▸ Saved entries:
────────

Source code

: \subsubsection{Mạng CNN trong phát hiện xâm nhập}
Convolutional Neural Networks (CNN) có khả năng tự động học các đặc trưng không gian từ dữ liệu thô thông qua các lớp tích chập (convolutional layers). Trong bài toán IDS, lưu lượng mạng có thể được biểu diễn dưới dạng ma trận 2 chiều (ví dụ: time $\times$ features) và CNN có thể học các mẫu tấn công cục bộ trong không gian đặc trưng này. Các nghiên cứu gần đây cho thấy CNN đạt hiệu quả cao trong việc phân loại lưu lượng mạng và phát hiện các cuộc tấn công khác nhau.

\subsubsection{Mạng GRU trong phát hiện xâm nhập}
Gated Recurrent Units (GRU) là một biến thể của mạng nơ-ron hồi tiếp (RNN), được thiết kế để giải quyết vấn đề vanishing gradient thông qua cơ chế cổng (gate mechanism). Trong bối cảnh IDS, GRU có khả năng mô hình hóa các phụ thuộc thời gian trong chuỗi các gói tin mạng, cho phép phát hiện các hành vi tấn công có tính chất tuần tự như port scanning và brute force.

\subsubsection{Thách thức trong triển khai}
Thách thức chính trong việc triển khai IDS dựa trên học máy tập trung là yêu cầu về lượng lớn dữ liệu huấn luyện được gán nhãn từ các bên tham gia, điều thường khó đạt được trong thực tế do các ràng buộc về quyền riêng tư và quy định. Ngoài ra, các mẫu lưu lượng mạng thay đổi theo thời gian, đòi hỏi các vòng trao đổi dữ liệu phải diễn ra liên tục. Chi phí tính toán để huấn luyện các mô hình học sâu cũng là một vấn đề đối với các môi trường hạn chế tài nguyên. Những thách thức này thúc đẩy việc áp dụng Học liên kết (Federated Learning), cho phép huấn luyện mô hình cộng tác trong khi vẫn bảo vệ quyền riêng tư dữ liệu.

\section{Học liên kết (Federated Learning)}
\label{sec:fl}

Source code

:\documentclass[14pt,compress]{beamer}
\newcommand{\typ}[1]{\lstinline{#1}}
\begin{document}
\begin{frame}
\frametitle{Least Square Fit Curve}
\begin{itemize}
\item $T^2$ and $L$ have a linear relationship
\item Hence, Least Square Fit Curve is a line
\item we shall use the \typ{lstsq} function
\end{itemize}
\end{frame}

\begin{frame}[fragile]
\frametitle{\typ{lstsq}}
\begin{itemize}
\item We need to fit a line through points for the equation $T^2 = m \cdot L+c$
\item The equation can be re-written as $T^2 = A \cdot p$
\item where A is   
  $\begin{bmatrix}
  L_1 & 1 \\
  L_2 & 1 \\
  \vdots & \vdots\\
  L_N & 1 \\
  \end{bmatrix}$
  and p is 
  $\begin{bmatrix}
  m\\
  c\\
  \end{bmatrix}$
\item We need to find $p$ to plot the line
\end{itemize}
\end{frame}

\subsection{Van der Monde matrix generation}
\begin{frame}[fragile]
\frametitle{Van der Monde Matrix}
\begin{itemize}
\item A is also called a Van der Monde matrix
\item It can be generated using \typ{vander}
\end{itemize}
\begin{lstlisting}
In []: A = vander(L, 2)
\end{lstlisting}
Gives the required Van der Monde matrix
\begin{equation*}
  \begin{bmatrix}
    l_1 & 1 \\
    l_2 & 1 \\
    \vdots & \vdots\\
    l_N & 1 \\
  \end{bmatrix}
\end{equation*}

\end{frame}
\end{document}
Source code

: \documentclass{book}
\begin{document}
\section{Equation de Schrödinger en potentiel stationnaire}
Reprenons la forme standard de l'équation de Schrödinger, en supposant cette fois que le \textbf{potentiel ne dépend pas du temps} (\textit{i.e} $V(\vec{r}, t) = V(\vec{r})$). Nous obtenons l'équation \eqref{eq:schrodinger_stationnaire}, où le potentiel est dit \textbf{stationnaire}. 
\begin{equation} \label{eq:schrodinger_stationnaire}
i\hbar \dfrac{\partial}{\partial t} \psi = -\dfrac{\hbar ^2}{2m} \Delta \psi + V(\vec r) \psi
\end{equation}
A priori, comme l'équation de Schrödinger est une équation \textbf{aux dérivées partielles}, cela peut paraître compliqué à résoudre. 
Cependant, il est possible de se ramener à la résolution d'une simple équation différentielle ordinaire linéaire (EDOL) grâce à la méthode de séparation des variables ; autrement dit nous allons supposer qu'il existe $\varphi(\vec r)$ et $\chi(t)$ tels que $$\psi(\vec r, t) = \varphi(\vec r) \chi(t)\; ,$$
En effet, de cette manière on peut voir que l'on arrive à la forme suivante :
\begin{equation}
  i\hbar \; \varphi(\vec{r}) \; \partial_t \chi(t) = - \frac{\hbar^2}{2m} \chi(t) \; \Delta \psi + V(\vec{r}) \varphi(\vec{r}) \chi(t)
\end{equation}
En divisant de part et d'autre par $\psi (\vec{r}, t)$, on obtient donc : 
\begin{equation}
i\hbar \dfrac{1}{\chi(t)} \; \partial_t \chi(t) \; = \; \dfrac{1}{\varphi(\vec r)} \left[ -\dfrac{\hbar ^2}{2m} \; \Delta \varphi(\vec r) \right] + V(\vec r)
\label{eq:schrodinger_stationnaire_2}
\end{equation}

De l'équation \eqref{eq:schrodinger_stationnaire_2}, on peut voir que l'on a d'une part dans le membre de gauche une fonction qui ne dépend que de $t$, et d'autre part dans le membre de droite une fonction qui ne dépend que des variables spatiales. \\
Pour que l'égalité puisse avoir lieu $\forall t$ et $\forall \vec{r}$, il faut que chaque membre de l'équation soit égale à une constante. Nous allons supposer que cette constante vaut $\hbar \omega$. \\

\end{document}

────────

What is needed is an exact copy of all the records above.

▸ The completed task:
Source code

: \subsubsection{Mạng CNN trong phát hiện xâm nhập}
Convolutional Neural Networks (CNN) có khả năng tự động học các đặc trưng không gian từ dữ liệu thô thông qua các lớp tích chập (convolutional layers). Trong bài toán IDS, lưu lượng mạng có thể được biểu diễn dưới dạng ma trận 2 chiều (ví dụ: time $\times$ features) và CNN có thể học các mẫu tấn công cục bộ trong không gian đặc trưng này. Các nghiên cứu gần đây cho thấy CNN đạt hiệu quả cao trong việc phân loại lưu lượng mạng và phát hiện các cuộc tấn công khác nhau.

\subsubsection{Mạng GRU trong phát hiện xâm nhập}
Gated Recurrent Units (GRU) là một biến thể của mạng nơ-ron hồi tiếp (RNN), được thiết kế để giải quyết vấn đề vanishing gradient thông qua cơ chế cổng (gate mechanism). Trong bối cảnh IDS, GRU có khả năng mô hình hóa các phụ thuộc thời gian trong chuỗi các gói tin mạng, cho phép phát hiện các hành vi tấn công có tính chất tuần tự như port scanning và brute force.

\subsubsection{Thách thức trong triển khai}
Thách thức chính trong việc triển khai IDS dựa trên học máy tập trung là yêu cầu về lượng lớn dữ liệu huấn luyện được gán nhãn từ các bên tham gia, điều thường khó đạt được trong thực tế do các ràng buộc về quyền riêng tư và quy định. Ngoài ra, các mẫu lưu lượng mạng thay đổi theo thời gian, đòi hỏi các vòng trao đổi dữ liệu phải diễn ra liên tục. Chi phí tính toán để huấn luyện các mô hình học sâu cũng là một vấn đề đối với các môi trường hạn chế tài nguyên. Những thách thức này thúc đẩy việc áp dụng Học liên kết (Federated Learning), cho phép huấn luyện mô hình cộng tác trong khi vẫn bảo vệ quyền riêng tư dữ liệu.

\section{Học liên kết (Federated Learning)}
\label{sec:fl}

Source code

:\documentclass[14pt,compress]{beamer}
\newcommand{\typ}[1]{\lstinline{#1}}
\begin{document}
\begin{frame}
\frametitle{Least Square Fit Curve}
\begin{itemize}
\item $T^2$ and $L$ have a linear relationship
\item Hence, Least Square Fit Curve is a line
\item we shall use the \typ{lstsq} function
\end{itemize}
\end{frame}

\begin{frame}[fragile]
\frametitle{\typ{lstsq}}
\begin{itemize}
\item We need to fit a line through points for the equation $T^2 = m \cdot L+c$
\item The equation can be re-written as $T^2 = A \cdot p$
\item where A is   
  $\begin{bmatrix}
  L_1 & 1 \\
  L_2 & 1 \\
  \vdots & \vdots\\
  L_N & 1 \\
  \end{bmatrix}$
  and p is 
  $\begin{bmatrix}
  m\\
  c\\
  \end{bmatrix}$
\item We need to find $p$ to plot the line
\end{itemize}
\end{frame}

\subsection{Van der Monde matrix generation}
\begin{frame}[fragile]
\frametitle{Van der Monde Matrix}
\begin{itemize}
\item A is also called a Van der Monde matrix
\item It can be generated using \typ{vander}
\end{itemize}
\begin{lstlisting}
In []: A = vander(L, 2)
\end{lstlisting}
Gives the required Van der Monde matrix
\begin{equation*}
  \begin{bmatrix}
    l_1 & 1 \\
    l_2 & 1 \\
    \vdots & \vdots\\
    l_N & 1 \\
  \end{bmatrix}
\end{equation*}

\end{frame}
\end{document}
Source code

: \documentclass{book}
\begin{document}
\section{Equation de Schrödinger en potentiel stationnaire}
Reprenons la forme standard de l'équation de Schrödinger, en supposant cette fois que le \textbf{potentiel ne dépend pas du temps} (\textit{i.e} $V(\vec{r}, t) = V(\vec{r})$). Nous obtenons l'équation \eqref{eq:schrodinger_stationnaire}, où le potentiel est dit \textbf{stationnaire}. 
\begin{equation} \label{eq:schrodinger_stationnaire}
i\hbar \dfrac{\partial}{\partial t} \psi = -\dfrac{\hbar ^2}{2m} \Delta \psi + V(\vec r) \psi
\end{equation}
A priori, comme l'équation de Schrödinger est une équation \textbf{aux dérivées partielles}, cela peut paraître compliqué à résoudre. 
Cependant, il est possible de se ramener à la résolution d'une simple équation différentielle ordinaire linéaire (EDOL) grâce à la méthode de séparation des variables ; autrement dit nous allons supposer qu'il existe $\varphi(\vec r)$ et $\chi(t)$ tels que $$\psi(\vec r, t) = \varphi(\vec r) \chi(t)\; ,$$
En effet, de cette manière on peut voir que l'on arrive à la forme suivante :
\begin{equation}
  i\hbar \; \varphi(\vec{r}) \; \partial_t \chi(t) = - \frac{\hbar^2}{2m} \chi(t) \; \Delta \psi + V(\vec{r}) \varphi(\vec{r}) \chi(t)
\end{equation}
En divisant de part et d'autre par $\psi (\vec{r}, t)$, on obtient donc : 
\begin{equation}
i\hbar \dfrac{1}{\chi(t)} \; \partial_t \chi(t) \; = \; \dfrac{1}{\varphi(\vec r)} \left[ -\dfrac{\hbar ^2}{2m} \; \Delta \varphi(\vec r) \right] + V(\vec r)
\label{eq:schrodinger_stationnaire_2}
\end{equation}

De l'équation \eqref{eq:schrodinger_stationnaire_2}, on peut voir que l'on a d'une part dans le membre de gauche une fonction qui ne dépend que de $t$, et d'autre part dans le membre de droite une fonction qui ne dépend que des variables spatiales. \\
Pour que l'égalité puisse avoir lieu $\forall t$ et $\forall \vec{r}$, il faut que chaque membre de l'équation soit égale à une constante. Nous allons supposer que cette constante vaut $\hbar \omega$. \\

\end{document}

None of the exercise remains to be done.